INPUT FOR THIS TASK section start

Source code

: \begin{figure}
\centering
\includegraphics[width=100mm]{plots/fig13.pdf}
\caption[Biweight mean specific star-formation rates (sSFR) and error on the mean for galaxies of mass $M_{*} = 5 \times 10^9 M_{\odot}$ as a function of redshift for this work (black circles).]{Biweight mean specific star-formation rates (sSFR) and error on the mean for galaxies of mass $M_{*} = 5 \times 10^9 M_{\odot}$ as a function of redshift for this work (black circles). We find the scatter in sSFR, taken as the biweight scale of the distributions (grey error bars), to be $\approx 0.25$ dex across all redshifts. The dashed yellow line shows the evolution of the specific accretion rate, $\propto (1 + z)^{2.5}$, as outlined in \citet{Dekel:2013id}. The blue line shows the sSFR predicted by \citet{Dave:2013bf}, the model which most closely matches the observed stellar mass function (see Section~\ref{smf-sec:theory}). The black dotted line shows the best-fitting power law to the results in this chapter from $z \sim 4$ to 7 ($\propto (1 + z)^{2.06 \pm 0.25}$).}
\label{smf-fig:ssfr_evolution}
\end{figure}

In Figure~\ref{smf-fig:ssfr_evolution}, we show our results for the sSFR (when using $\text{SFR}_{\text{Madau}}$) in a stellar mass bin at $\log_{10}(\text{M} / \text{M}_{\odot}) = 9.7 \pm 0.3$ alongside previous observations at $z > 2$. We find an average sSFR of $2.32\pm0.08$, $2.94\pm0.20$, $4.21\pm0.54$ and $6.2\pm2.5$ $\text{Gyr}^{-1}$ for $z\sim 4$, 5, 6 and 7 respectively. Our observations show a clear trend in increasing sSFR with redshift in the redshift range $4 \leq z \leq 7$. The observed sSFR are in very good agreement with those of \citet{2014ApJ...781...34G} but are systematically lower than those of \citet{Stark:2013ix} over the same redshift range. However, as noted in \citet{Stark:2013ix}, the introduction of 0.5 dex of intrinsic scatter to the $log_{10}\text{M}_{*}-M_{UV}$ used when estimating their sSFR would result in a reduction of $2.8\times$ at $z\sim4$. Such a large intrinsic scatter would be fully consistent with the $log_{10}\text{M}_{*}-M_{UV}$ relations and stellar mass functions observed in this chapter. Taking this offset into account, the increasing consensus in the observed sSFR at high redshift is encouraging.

INPUT FOR THIS TASK section end
INPUT FOR THIS TASK section start

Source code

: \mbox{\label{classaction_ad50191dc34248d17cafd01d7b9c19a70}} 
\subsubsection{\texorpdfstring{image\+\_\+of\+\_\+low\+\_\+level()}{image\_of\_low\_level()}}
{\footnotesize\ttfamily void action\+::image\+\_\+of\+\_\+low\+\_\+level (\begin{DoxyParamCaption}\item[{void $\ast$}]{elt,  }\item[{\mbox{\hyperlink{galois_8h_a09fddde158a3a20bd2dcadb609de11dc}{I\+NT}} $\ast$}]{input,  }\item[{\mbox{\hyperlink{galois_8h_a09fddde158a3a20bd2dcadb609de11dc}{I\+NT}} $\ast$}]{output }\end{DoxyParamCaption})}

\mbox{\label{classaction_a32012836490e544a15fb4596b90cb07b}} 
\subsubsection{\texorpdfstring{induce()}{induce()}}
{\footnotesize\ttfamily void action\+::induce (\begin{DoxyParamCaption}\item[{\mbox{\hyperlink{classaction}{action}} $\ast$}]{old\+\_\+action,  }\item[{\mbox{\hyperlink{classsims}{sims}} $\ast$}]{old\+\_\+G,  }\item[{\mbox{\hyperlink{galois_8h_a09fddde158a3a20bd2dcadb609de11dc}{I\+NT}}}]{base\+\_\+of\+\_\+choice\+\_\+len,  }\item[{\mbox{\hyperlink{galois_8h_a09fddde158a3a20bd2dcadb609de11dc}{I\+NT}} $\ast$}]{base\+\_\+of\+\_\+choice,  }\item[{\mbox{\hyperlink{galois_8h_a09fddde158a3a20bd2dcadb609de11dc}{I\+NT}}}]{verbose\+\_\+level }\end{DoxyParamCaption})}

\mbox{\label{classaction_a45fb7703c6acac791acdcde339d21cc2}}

INPUT FOR THIS TASK section end

WHAT IS BEING ASKED - Every line with "level" in it should be copied from the entries above.

REPLY -
\subsubsection{\texorpdfstring{image\+\_\+of\+\_\+low\+\_\+level()}{image\_of\_low\_level()}}
{\footnotesize\ttfamily void action\+::image\+\_\+of\+\_\+low\+\_\+level (\begin{DoxyParamCaption}\item[{void $\ast$}]{elt,  }\item[{\mbox{\hyperlink{galois_8h_a09fddde158a3a20bd2dcadb609de11dc}{I\+NT}} $\ast$}]{input,  }\item[{\mbox{\hyperlink{galois_8h_a09fddde158a3a20bd2dcadb609de11dc}{I\+NT}} $\ast$}]{output }\end{DoxyParamCaption})}
{\footnotesize\ttfamily void action\+::induce (\begin{DoxyParamCaption}\item[{\mbox{\hyperlink{classaction}{action}} $\ast$}]{old\+\_\+action,  }\item[{\mbox{\hyperlink{classsims}{sims}} $\ast$}]{old\+\_\+G,  }\item[{\mbox{\hyperlink{galois_8h_a09fddde158a3a20bd2dcadb609de11dc}{I\+NT}}}]{base\+\_\+of\+\_\+choice\+\_\+len,  }\item[{\mbox{\hyperlink{galois_8h_a09fddde158a3a20bd2dcadb609de11dc}{I\+NT}} $\ast$}]{base\+\_\+of\+\_\+choice,  }\item[{\mbox{\hyperlink{galois_8h_a09fddde158a3a20bd2dcadb609de11dc}{I\+NT}}}]{verbose\+\_\+level }\end{DoxyParamCaption})}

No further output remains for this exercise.